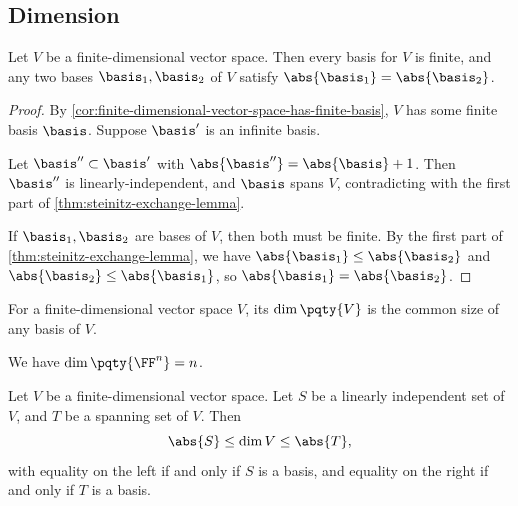 \subsection{Dimension}

\begin{corollary}
    \label{cor:basis-of-finite-dimensional-vector-space}%
    Let \(V\) be a finite-dimensional vector space. Then every basis for \(V\) is finite, and any two bases \(\basis_1, \basis_2\) of \(V\) satisfy \(\abs{\basis_1} = \abs{\basis_2}\).
\end{corollary}

\begin{proof}
    By \autoref{cor:finite-dimensional-vector-space-has-finite-basis}, \(V\) has some finite basis \(\basis\). Suppose \(\basis'\) is an infinite basis.

    Let \(\basis'' \subset \basis'\) with \(\abs{\basis''} = \abs{\basis} + 1\). Then \(\basis''\) is linearly-independent, and \(\basis\) spans \(V\), contradicting with the first part of \autoref{thm:steinitz-exchange-lemma}.

    If \(\basis_1, \basis_2\) are bases of \(V\), then both must be finite. By the first part of \autoref{thm:steinitz-exchange-lemma}, we have \(\abs{\basis_1} \leq \abs{\basis_2}\) and \(\abs{\basis_2} \leq \abs{\basis_1}\), so \(\abs{\basis_1} = \abs{\basis_2}\).
\end{proof}

\begin{definition}[Dimension]
    For a finite-dimensional vector space \(V\), its  \(\dim\pqty{V}\) is the common size of any basis of \(V\).
\end{definition}

\begin{example}
    We have \(\dim\pqty{\FF^n} = n\).
\end{example}

\begin{corollary}
    \label{cor:size-of-li-and-spanning}%
    Let \(V\) be a finite-dimensional vector space. Let \(S\) be a linearly independent set of \(V\), and \(T\) be a spanning set of \(V\). Then
    \[
        \abs{S} \leq \dim V \leq \abs{T},
    \]
    with equality on the left if and only if \(S\) is a basis, and equality on the right if and only if \(T\) is a basis.
\end{corollary}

## TASK INSTRUCTIONS
Could you transcribe the material above exactly, keeping every picture out?

## RESULT BELOW
 \subsection{Dimension}

\begin{corollary}
    \label{cor:basis-of-finite-dimensional-vector-space}%
    Let \(V\) be a finite-dimensional vector space. Then every basis for \(V\) is finite, and any two bases \(\basis_1, \basis_2\) of \(V\) satisfy \(\abs{\basis_1} = \abs{\basis_2}\).
\end{corollary}

\begin{proof}
    By \autoref{cor:finite-dimensional-vector-space-has-finite-basis}, \(V\) has some finite basis \(\basis\). Suppose \(\basis'\) is an infinite basis.

    Let \(\basis'' \subset \basis'\) with \(\abs{\basis''} = \abs{\basis} + 1\). Then \(\basis''\) is linearly-independent, and \(\basis\) spans \(V\), contradicting with the first part of \autoref{thm:steinitz-exchange-lemma}.

    If \(\basis_1, \basis_2\) are bases of \(V\), then both must be finite. By the first part of \autoref{thm:steinitz-exchange-lemma}, we have \(\abs{\basis_1} \leq \abs{\basis_2}\) and \(\abs{\basis_2} \leq \abs{\basis_1}\), so \(\abs{\basis_1} = \abs{\basis_2}\).
\end{proof}

\begin{definition}[Dimension]
    For a finite-dimensional vector space \(V\), its  \(\dim\pqty{V}\) is the common size of any basis of \(V\).
\end{definition}

\begin{example}
    We have \(\dim\pqty{\FF^n} = n\).
\end{example}

\begin{corollary}
    \label{cor:size-of-li-and-spanning}%
    Let \(V\) be a finite-dimensional vector space. Let \(S\) be a linearly independent set of \(V\), and \(T\) be a spanning set of \(V\). Then
    \[
        \abs{S} \leq \dim V \leq \abs{T},
    \]
    with equality on the left if and only if \(S\) is a basis, and equality on the right if and only if \(T\) is a basis.
\end{corollary}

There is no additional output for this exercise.